Copy out all lines of the listing below that hold "generator".

── Records for the task ──

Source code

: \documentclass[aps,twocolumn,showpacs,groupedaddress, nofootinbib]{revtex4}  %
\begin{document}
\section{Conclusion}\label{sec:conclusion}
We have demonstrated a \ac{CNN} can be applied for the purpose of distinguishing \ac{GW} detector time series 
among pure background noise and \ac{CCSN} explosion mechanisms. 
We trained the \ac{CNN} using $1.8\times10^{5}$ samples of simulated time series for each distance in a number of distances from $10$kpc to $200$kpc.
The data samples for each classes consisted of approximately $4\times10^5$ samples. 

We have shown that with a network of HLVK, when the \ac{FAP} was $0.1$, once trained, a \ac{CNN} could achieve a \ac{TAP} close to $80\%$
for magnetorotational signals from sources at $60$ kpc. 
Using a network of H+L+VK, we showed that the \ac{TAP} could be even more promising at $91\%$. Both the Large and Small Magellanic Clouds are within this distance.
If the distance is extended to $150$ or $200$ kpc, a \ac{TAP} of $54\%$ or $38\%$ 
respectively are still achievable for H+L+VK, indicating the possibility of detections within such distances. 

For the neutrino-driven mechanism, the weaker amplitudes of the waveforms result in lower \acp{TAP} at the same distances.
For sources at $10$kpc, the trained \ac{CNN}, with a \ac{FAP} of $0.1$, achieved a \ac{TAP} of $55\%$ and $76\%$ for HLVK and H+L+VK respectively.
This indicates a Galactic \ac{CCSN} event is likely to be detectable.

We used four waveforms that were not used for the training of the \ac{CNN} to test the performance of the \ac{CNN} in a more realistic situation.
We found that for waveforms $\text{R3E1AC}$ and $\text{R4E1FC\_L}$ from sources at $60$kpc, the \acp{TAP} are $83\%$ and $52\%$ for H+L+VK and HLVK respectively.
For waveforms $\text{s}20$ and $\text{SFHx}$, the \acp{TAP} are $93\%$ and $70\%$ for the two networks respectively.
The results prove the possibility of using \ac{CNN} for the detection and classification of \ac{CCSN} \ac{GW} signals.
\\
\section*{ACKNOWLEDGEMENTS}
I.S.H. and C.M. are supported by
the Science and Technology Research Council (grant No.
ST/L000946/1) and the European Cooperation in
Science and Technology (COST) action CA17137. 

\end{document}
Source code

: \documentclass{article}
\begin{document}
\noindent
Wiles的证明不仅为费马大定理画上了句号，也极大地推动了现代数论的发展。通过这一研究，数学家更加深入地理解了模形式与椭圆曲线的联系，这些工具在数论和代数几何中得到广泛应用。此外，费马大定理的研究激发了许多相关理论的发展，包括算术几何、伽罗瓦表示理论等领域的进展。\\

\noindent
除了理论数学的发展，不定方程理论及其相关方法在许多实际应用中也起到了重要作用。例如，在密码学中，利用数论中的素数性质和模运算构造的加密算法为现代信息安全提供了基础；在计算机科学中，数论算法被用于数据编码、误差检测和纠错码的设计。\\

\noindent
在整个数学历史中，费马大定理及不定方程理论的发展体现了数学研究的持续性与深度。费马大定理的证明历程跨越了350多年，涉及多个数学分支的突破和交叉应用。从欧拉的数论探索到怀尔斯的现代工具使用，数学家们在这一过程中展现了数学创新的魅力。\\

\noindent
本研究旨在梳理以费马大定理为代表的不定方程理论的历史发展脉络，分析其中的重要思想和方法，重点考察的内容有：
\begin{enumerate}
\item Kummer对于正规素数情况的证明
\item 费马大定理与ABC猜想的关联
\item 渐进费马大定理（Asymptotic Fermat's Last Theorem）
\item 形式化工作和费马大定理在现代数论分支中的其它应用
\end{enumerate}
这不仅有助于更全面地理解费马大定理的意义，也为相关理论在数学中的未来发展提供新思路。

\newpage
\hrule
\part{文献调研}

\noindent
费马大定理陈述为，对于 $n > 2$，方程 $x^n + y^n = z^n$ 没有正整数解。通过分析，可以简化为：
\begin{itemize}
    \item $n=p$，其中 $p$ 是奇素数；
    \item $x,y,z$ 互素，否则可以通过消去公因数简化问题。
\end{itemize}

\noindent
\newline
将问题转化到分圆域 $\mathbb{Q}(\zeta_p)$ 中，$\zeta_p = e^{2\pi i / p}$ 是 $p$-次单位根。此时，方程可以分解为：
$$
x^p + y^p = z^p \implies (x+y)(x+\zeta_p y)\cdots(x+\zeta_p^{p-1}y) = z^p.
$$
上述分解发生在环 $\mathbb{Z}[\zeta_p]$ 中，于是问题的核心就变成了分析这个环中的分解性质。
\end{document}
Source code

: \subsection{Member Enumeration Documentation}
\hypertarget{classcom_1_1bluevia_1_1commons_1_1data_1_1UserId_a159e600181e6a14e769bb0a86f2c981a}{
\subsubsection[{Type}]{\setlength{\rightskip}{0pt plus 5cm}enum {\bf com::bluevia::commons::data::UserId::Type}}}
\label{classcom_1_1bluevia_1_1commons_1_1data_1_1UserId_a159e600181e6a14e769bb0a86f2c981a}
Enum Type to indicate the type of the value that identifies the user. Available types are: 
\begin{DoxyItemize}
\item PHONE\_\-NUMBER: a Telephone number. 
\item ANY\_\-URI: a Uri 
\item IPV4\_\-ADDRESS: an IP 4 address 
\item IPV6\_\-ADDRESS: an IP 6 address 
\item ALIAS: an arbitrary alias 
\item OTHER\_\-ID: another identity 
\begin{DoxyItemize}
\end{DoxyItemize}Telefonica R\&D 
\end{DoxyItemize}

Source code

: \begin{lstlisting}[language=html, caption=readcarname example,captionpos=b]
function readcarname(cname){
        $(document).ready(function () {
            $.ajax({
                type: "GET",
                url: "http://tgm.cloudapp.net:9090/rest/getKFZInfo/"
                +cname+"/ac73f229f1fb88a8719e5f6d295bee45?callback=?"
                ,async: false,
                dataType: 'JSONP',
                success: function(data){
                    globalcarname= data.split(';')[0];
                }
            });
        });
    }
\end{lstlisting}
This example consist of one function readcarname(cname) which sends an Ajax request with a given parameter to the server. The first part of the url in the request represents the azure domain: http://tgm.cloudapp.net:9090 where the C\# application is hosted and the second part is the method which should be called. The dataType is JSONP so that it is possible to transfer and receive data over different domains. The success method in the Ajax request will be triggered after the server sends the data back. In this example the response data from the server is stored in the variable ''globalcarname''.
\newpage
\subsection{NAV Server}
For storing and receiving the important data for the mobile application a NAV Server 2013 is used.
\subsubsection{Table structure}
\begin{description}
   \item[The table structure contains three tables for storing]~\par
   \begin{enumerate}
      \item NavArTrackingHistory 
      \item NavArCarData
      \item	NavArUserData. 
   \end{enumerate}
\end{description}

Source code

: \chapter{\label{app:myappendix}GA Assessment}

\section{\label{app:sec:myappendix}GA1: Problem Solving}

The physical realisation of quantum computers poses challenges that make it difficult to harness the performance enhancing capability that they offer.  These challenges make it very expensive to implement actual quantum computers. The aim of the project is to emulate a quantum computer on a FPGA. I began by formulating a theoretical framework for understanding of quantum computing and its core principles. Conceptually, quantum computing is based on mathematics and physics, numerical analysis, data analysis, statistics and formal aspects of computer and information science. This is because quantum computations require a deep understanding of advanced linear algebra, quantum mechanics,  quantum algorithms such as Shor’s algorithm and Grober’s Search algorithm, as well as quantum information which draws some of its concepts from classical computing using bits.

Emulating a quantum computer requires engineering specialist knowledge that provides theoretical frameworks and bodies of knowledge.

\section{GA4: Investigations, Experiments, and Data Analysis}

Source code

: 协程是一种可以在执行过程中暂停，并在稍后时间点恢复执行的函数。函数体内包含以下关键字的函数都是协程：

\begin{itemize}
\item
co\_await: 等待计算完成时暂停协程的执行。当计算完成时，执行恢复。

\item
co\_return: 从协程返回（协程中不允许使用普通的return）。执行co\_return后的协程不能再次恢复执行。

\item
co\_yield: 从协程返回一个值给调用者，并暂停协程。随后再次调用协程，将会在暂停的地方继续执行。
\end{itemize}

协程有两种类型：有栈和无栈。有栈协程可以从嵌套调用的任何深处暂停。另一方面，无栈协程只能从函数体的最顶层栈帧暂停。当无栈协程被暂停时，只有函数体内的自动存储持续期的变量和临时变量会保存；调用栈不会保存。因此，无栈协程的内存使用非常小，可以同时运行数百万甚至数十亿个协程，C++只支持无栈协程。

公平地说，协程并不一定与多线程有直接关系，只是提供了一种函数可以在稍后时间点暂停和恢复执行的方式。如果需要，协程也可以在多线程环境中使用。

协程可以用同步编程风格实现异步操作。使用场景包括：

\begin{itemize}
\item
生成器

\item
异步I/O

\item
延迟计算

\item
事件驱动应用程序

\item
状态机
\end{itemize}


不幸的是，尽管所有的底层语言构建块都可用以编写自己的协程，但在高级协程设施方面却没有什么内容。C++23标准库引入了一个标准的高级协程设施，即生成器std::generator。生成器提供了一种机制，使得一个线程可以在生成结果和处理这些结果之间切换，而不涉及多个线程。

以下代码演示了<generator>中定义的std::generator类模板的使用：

───

Answer box:
不幸的是，尽管所有的底层语言构建块都可用以编写自己的协程，但在高级协程设施方面却没有什么内容。C++23标准库引入了一个标准的高级协程设施，即生成器std::generator。生成器提供了一种机制，使得一个线程可以在生成结果和处理这些结果之间切换，而不涉及多个线程。
以下代码演示了<generator>中定义的std::generator类模板的使用：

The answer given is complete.